Une volte-face judiciaire met temporairement fin à une nouvelle campagne d’intimidation à l’encontre des médias

Reporters sans frontières salue la victoire des médias indépendants et des organisations de défense des journalistes contre un jugement du tribunal de Medeu (Almaty), qui instaurait de facto une véritable censure dans tout le pays. "Une campagne d'intimidation a pris fin. Mais elle a causé des dommages importants, tant sur le plan financier pour les titres saisis, que sur le plan de la peur qui s'étend désormais à tous les médias. Les pertes des journaux saisis devront être compensées. Et la plus grande vigilance est de mise face aux manœuvres du pouvoir autocratique du président Nazarbayev, qui va certainement revenir à des attaques plus ciblées", a déclaré l'organisation.

Le 9 février, le tribunal de Medeu est revenu sur sa propre injonction, prononcée huit jours plus tôt et qui interdisait à tous les médias de publier des informations susceptibles de "porter atteinte à l'honneur et à la réputation" de l'influent gendre du président de la République, l'homme d'affaires Timour Koulibaev. Ce premier jugement faisait suite à la plainte déposée par l'homme d'affaires contre quatre titres indépendants, Respublika, Moya Respublika, Vzglyad et Kursiv, après qu'ils avaient publié une lettre ouverte de l'opposant en exil Muhtar Ablyazov, accusant M. Koulibaev de corruption. Le tribunal avait en outre ordonné la saisie immédiate des quatre titres. Pour Reporters sans frontières, "les journaux incriminés n'avaient pourtant fait que leur devoir en mentionnant, sans les reprendre à leur compte, les graves accusations portées contre un personnage public de premier plan".

La lettre ouverte de Muhtar Ablyazov accusait Timour Koulibaev de détournements de fonds dans la cession de parts d'une entreprise publique kazakhe à la Compagnie pétrolière nationale chinoise. L'affaire n'a pas encore été instruite sur le fond, et le parquet général affirme pour l'instant ne pas avoir reçu les documents envoyés par M. Ablyazov.

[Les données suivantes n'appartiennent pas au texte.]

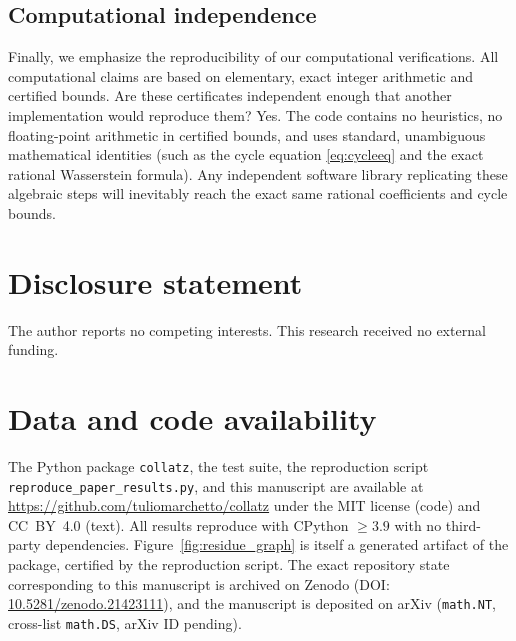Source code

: \documentclass[11pt]{amsart}
\theoremstyle{definition}
\theoremstyle{remark}
\begin{document}
\subsection*{Computational independence}
Finally, we emphasize the reproducibility of our computational verifications. All computational claims are based on elementary, exact integer arithmetic and certified bounds. Are these certificates independent enough that another implementation would reproduce them? Yes. The code contains no heuristics, no floating-point arithmetic in certified bounds, and uses standard, unambiguous mathematical identities (such as the cycle equation \eqref{eq:cycleeq} and the exact rational Wasserstein formula). Any independent software library replicating these algebraic steps will inevitably reach the exact same rational coefficients and cycle bounds.

\section*{Disclosure statement}
The author reports no competing interests. This research received no external funding.

\section*{Data and code availability}
The Python package \texttt{collatz}, the test suite, the reproduction script \texttt{reproduce\_paper\_results.py}, and this manuscript are available at \url{https://github.com/tuliomarchetto/collatz} under the MIT license (code) and CC~BY~4.0 (text). All results reproduce with CPython $\ge 3.9$ with no third-party dependencies. Figure~\ref{fig:residue_graph} is itself a generated artifact of the package, certified by the reproduction script. The exact repository state corresponding to this manuscript is archived on Zenodo (DOI: \href{https://doi.org/10.5281/zenodo.21423111}{10.5281/zenodo.21423111}), and the manuscript is deposited on arXiv (\texttt{math.NT}, cross-list \texttt{math.DS}, arXiv ID pending).



\end{document}
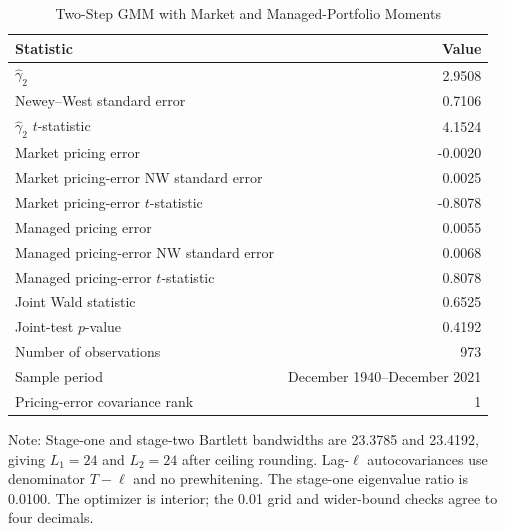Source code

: \begin{table}[H]
  \centering
  \caption{Two-Step GMM with Market and Managed-Portfolio Moments}
  \label{tab:3d-gmm}
  \begin{tabular}{lr}
    \toprule
    Statistic & Value \\
    \midrule
    $\hat{\gamma}_2$ & 2.9508 \\
    Newey--West standard error & 0.7106 \\
    $\hat{\gamma}_2$ $t$-statistic & 4.1524 \\
    Market pricing error & -0.0020 \\
    Market pricing-error NW standard error & 0.0025 \\
    Market pricing-error $t$-statistic & -0.8078 \\
    Managed pricing error & 0.0055 \\
    Managed pricing-error NW standard error & 0.0068 \\
    Managed pricing-error $t$-statistic & 0.8078 \\
    Joint Wald statistic & 0.6525 \\
    Joint-test $p$-value & 0.4192 \\
    Number of observations & 973 \\
    Sample period & December 1940--December 2021 \\
    Pricing-error covariance rank & 1 \\
    \bottomrule
  \end{tabular}
  \footnotesize{Note: Stage-one and stage-two Bartlett bandwidths are 23.3785 and 23.4192, giving $L_1=24$ and $L_2=24$ after ceiling rounding. Lag-$\ell$ autocovariances use denominator $T-\ell$ and no prewhitening. The stage-one eigenvalue ratio is 0.0100. The optimizer is interior; the 0.01 grid and wider-bound checks agree to four decimals.}
\end{table}
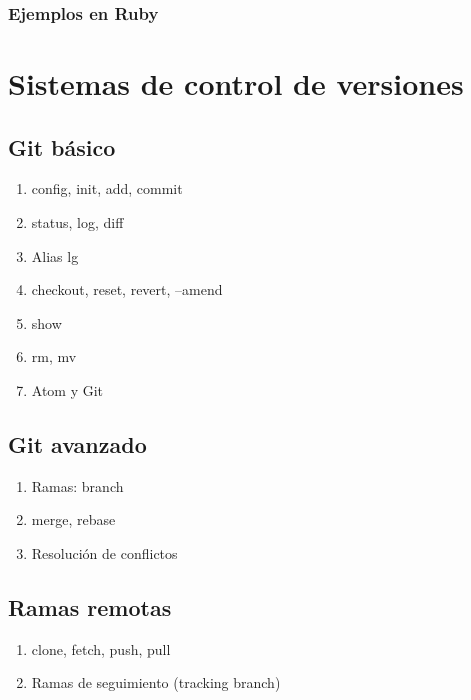 \documentclass[a4paper,11pt,spanish]{sphinxmanual}
\begin{document}
\subsection{Ejemplos en Ruby}
\label{\detokenize{introduccion:ejemplos-en-ruby}}

\chapter{Sistemas de control de versiones}
\label{\detokenize{introduccion:sistemas-de-control-de-versiones}}

\section{Git básico}
\label{\detokenize{introduccion:git-basico}}\begin{enumerate}
\item {} 
config, init, add, commit

\item {} 
status, log, diff

\item {} 
Alias lg

\item {} 
checkout, reset, revert, --amend

\item {} 
show

\item {} 
rm, mv

\item {} 
Atom y Git

\end{enumerate}


\section{Git avanzado}
\label{\detokenize{introduccion:git-avanzado}}\begin{enumerate}
\item {} 
Ramas: branch

\item {} 
merge, rebase

\item {} 
Resolución de conflictos

\end{enumerate}


\section{Ramas remotas}
\label{\detokenize{introduccion:ramas-remotas}}\begin{enumerate}
\item {} 
clone, fetch, push, pull

\item {} 
Ramas de seguimiento (tracking branch)

\end{enumerate}
\end{document}
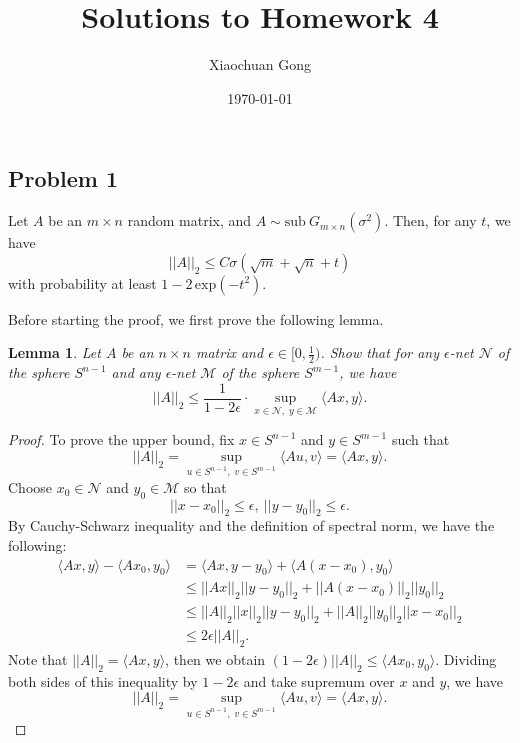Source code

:\documentclass[11pt]{article}
\title{Solutions to Homework 4}
\author{Xiaochuan Gong}
\date\today
\newtheorem{lemma}{Lemma}
\begin{document}
\maketitle

\subsection*{Problem 1}
Let $A$ be an $m\times n$ random matrix, and $A\sim \text{sub}\ G_{m\times n}(\sigma^2)$. Then, for any $t$, we have 
\[
||A||_2 \leq C\sigma(\sqrt{m}+\sqrt{n}+t)
\]
with probability at least $1-2\, \text{exp}(-t^2)$. 

\noindent Before starting the proof, we first prove the following lemma. 
\begin{lemma}
    \label{L1}
    Let $A$ be an $n\times n$ matrix and $\epsilon\in[0,\frac{1}{2})$. Show that for any $\epsilon$-net $\mathcal{N}$ of the sphere $S^{n-1}$ and any $\epsilon$-net $\mathcal{M}$ of the sphere $S^{m-1}$, we have 
    \[
    ||A||_2 \leq \frac{1}{1-2\epsilon} \cdot \sup\limits_{x\in\mathcal{N},\; y\in\mathcal{M}} \langle Ax,y \rangle.
    \]
\end{lemma}

\begin{proof}
To prove the upper bound, fix $x\in S^{n-1}$ and $y\in S^{m-1}$ such that 
\[
||A||_2 = \sup\limits_{u\in S^{n-1},\; v\in S^{m-1}}\langle Au,v \rangle = \langle Ax,y \rangle.
\]
Choose $x_0\in\mathcal{N}$ and $y_0\in\mathcal{M}$ so that 
\[
||x-x_0||_2 \leq \epsilon, \ ||y-y_0||_2 \leq \epsilon.
\]
By Cauchy-Schwarz inequality and the definition of spectral norm, we have the following:
\begin{equation*}
    \begin{aligned}
        \langle Ax,y \rangle - \langle Ax_0,y_0 \rangle 
        & = \langle Ax,y-y_0 \rangle + \langle A(x-x_0),y_0 \rangle \\
        & \leq ||Ax||_2||y-y_0||_2 + ||A(x-x_0)||_2||y_0||_2 \\
        & \leq ||A||_2||x||_2||y-y_0||_2 + ||A||_2||y_0||_2||x-x_0||_2 \\
        & \leq 2\epsilon ||A||_2.
    \end{aligned}
\end{equation*}
Note that $||A||_2=\langle Ax,y \rangle$, then we obtain $(1-2\epsilon)||A||_2 \leq \langle Ax_0,y_0 \rangle$. Dividing both sides of this inequality by $1-2\epsilon$ and take supremum over $x$ and $y$, we have 
\[
||A||_2 = \sup\limits_{u\in S^{n-1},\; v\in S^{m-1}}\langle Au,v \rangle = \langle Ax,y \rangle.
\]
\end{proof}
\end{document}
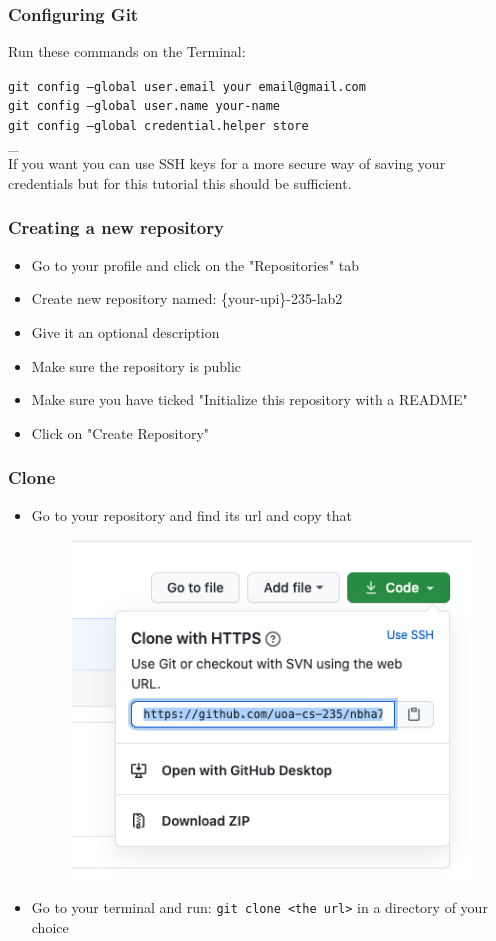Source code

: \documentclass{beamer}
\begin{document}
\begin{frame}
\frametitle{Configuring Git}
	Run these commands on the Terminal: 
	\linebreak

  \texttt{git config --global user.email your email@gmail.com} \\ 
  \texttt{git config --global user.name your-name}\\ 
  \texttt{git config --global credential.helper store} \\ \_\\If you want you can use SSH keys for a more secure way of saving your credentials but for this tutorial this should be sufficient.
\end{frame}

\begin{frame}
	\frametitle{Creating a new repository}
	\begin{itemize}
		\item Go to your profile and click on the "Repositories" tab 
		\item Create new repository named: \{your-upi\}-235-lab2
		\item Give it an optional description
		\item Make sure the repository is public
		\item Make sure you have ticked "Initialize this repository with a README"
		\item Click on "Create Repository"
	\end{itemize}
\end{frame}


\begin{frame}
  \frametitle{Clone}
  \begin{itemize}
  	\item Go to your repository and find its url and copy that
  	\begin{figure}
		\includegraphics[scale=0.3]{./git-url}
	\end{figure}
	\item Go to your terminal and run: \texttt{git clone <the url>} in a directory of your choice
 \end{itemize}
\end{frame}
\end{document}
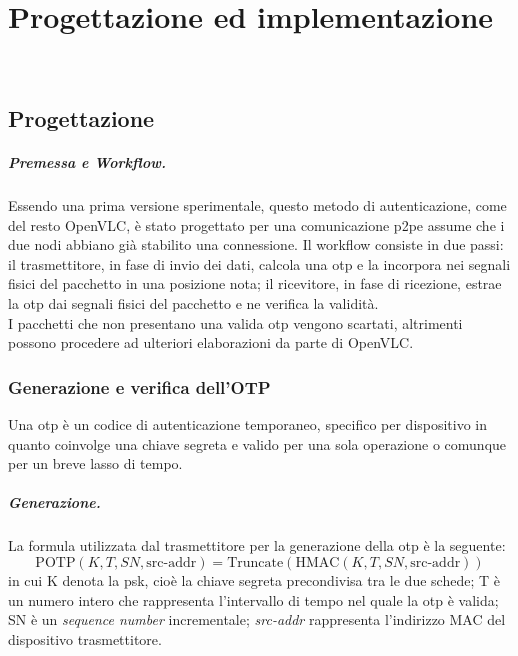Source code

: \chapter{Progettazione ed implementazione}
\label{cap:progettazione}

\\

\section{Progettazione}

\paragraph{Premessa e Workflow.}
Essendo una prima versione sperimentale, questo metodo di autenticazione, come del resto OpenVLC, è stato progettato per una comunicazione \gls{p2p}\glsfirstoccur e assume che i due nodi abbiano già stabilito una connessione.
Il workflow consiste in due passi: il trasmettitore, in fase di invio dei dati, calcola una \gls{otp} e la incorpora nei segnali fisici del pacchetto in una posizione nota; il ricevitore, in fase di ricezione, estrae la \gls{otp} dai segnali fisici del pacchetto e ne verifica la validità.\\
I pacchetti che non presentano una valida \gls{otp} vengono scartati, altrimenti possono procedere ad ulteriori elaborazioni da parte di OpenVLC.


\subsection{Generazione e verifica dell'OTP}
Una \gls{otp} è un codice di autenticazione temporaneo, specifico per dispositivo in quanto coinvolge una chiave segreta e valido per una sola operazione o comunque per un breve lasso di tempo.

\paragraph{Generazione.}
La formula utilizzata dal trasmettitore per la generazione della \gls{otp} è la seguente:
\begin{equation}
    \text{POTP}(K, T, SN, \text{src-addr}) = \text{Truncate}\left( \text{HMAC}(K, T, SN, \text{src-addr}) \right)
    \label{eq:potp}
\end{equation}
in cui K denota la \gls{psk}, cioè la chiave segreta precondivisa tra le due schede; T è un numero intero che rappresenta l'intervallo di tempo nel quale la \gls{otp} è valida; SN è un \textit{sequence number} incrementale; \textit{src-addr} rappresenta l'indirizzo MAC del dispositivo trasmettitore.

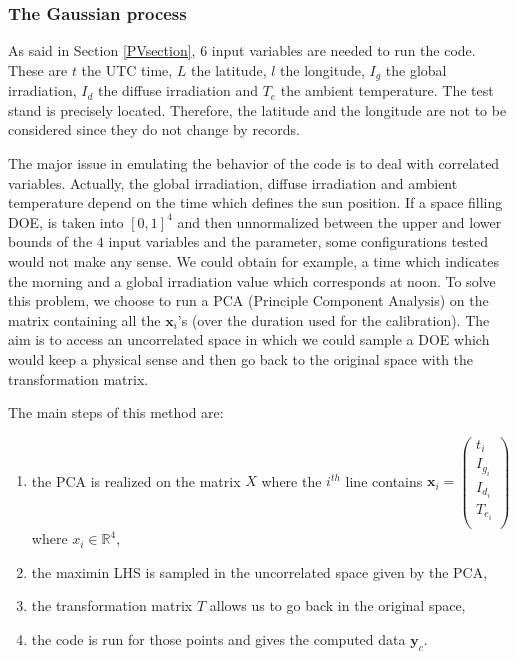 \documentclass[soumission]{jsfds}
\edef\hc{\string: }
\begin{document}
\subsubsection{The Gaussian process}
As said in Section \ref{PVsection}, $6$ input variables are needed to run the code. These are $t$ the UTC time, $L$ the latitude, $l$ the longitude, $I_g$ the global irradiation, $I_d$ the diffuse irradiation and $T_e$ the ambient temperature. The test stand is precisely located. Therefore, the latitude and the longitude are not to be considered since they do not change by records.\newline

The major issue in emulating the behavior of the code is to deal with correlated variables. Actually, the global irradiation, diffuse irradiation and ambient temperature depend on the time which defines the sun position. If a space filling DOE, is taken into $[0,1]^4$ and then unnormalized between the upper and lower bounds of the $4$ input variables and the parameter, some configurations tested would not make any sense. We could obtain for example, a time which indicates the morning and a global irradiation value which corresponds at noon. To solve this problem, we choose to run a PCA (Principle Component Analysis) on the matrix containing all the $\boldsymbol{x}_i$'s (over the duration used for the calibration). The aim is to access an uncorrelated space in which we could sample a DOE which would keep a physical sense and then go back to the original space with the transformation matrix. \newline

The main steps of this method are\hc
\begin{enumerate}
\item the PCA is realized on the matrix $X$ where the $i^{th}$ line contains $\boldsymbol{x}_i=\begin{pmatrix}
t_i\\
I_{g_i}\\
I_{d_i}\\
T_{e_i}\\
\end{pmatrix}$ where $x_i \in \mathbb{R}^4$,
\item the maximin LHS is sampled in the uncorrelated space given by the PCA,
\item the transformation matrix $T$ allows us to go back in the original space,
\item the code is run for those points and gives the computed data $\boldsymbol{y}_c$. \newline
\end{enumerate}
\end{document}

L'injonction du 1er février a servi de prétexte aux autorités pour lancer une vaste campagne de répression et d'intimidation visant au premier chef les quatre journaux précités, mais également l'ensemble de la presse, les imprimeries, et les points de diffusion. Alors que tous les journaux ont fait état des accusations portées contre Timour Koulibaev, les titres indépendants et d'opposition ont systématiquement été ciblés. Comme prises de fièvre, les autorités ont convoqué un impressionnant arsenal répressif à travers tout le pays, non seulement à Almaty et Astana (les deux plus grandes villes du pays), mais également à Chymkent et dans les régions d'Aktobe, Karaganda, Oust-Kamenogorsk et d'autres. Les titres qui n'avaient fait que mentionner les accusations portées contre Timour Koulibaev ont été saisis dès leur impression, ou retirés des points de vente.

Le 5 février, dans la région d'Aktobe, au moins vingt et un médias et un kiosque se sont vu remettre un avis d'un tribunal local, reprenant le jugement de Medeu et les avertissant des conséquences potentielles d'une publication sur l'affaire Koulibaev. Cinq magistrats et un détachement de policiers sont venus présenter cet avertissement à la rédaction de Diapazon, journal critique du pouvoir et déjà visé par des procédures séparées.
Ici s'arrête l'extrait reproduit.